IBRANCE (palbociclib) is indicated for the treatment of patients with hormone receptor (HR)-positive, human epidermal growth factor receptor 2 (HER2)-negative locally advanced or metastatic breast cancer in combination with:
- an aromatase inhibitor as initial endocrine-based therapy in post-menopausal women or men; or
- fulvestrant in patients with disease progression after prior endocrine therapy. Pre- or perimenopausal women must also be treated with a luteinizing hormone releasing hormone (LHRH) agonist.
Clinical effectiveness of IBRANCE in combination with an aromatase inhibitor is based on the benefit observed in patients treated with IBRANCE in combination with letrozole for the treatment of postmenopausal women with advanced breast cancer.

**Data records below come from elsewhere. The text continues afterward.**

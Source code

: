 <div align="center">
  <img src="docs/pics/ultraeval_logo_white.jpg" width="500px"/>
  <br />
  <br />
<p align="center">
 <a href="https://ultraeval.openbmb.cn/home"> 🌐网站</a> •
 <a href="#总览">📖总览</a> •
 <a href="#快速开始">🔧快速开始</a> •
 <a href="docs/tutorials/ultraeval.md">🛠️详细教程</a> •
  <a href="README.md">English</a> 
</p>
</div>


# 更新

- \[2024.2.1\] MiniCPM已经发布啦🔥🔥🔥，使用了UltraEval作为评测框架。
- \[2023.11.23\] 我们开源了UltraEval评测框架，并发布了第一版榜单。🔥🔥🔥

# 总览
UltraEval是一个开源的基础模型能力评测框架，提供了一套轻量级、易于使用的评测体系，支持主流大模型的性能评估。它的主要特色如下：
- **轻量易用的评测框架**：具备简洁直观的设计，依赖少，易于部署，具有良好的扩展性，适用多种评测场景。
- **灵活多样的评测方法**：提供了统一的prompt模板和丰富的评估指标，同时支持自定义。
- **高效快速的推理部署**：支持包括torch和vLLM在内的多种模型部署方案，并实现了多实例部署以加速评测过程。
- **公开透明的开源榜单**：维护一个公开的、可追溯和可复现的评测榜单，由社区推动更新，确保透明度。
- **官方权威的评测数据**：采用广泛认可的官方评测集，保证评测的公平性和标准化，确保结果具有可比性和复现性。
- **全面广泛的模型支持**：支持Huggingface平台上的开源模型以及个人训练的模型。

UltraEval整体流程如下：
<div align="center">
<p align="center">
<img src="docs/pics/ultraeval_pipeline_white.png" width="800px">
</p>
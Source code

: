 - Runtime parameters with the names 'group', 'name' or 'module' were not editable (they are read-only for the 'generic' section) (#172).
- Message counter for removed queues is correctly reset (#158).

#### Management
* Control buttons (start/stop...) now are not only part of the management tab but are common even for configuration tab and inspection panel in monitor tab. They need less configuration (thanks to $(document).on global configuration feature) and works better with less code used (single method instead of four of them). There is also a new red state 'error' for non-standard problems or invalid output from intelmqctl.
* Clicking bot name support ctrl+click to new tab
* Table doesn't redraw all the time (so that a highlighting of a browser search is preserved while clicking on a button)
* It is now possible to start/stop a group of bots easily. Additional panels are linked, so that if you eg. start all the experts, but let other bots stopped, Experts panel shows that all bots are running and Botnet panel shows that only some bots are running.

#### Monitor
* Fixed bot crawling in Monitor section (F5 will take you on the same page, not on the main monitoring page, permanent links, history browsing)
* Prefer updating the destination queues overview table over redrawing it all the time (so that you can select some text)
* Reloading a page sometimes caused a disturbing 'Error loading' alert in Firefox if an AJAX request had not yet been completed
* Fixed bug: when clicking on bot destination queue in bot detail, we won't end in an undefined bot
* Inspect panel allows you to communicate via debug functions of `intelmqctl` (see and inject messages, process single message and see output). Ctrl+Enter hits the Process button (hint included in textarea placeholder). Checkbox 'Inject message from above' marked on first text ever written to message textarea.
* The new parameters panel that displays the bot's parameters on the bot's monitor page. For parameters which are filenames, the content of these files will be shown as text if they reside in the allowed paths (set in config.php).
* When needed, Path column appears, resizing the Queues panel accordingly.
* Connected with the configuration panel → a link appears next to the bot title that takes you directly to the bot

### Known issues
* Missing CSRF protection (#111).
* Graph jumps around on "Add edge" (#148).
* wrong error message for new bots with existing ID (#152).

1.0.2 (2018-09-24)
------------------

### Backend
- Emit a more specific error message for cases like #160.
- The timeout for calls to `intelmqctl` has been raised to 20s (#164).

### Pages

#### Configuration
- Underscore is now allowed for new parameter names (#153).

Geriatrics (≥ 65 years of age):
Of 444 patients who received IBRANCE in PALOMA-2, 181 (41%) patients were ≥65 years of age. Of 347 patients who received IBRANCE plus fulvestrant, 86 patients (25%) were ≥65 years of age. No overall differences in the safety and efficacy of IBRANCE were observed between these patients and younger patients in either study. Anemia was reported more frequently in patients ≥65 than in patients <65 years of age treated with IBRANCE plus letrozole, whereas similar incidences were reported in both age groups for patients treated with IBRANCE plus fulvestrant.
Pediatrics (< 18 years of age):
Based on the limited data submitted and reviewed by Health Canada, the safety and efficacy of IBRANCE in pediatric patients have not been established; Therefore, Health Canada has not authorized an indication for pediatric use (See WARNINGS AND PRECAUTIONS, Special Populations; and ACTION AND CLINICAL PHARMACOLOGY, Special Populations).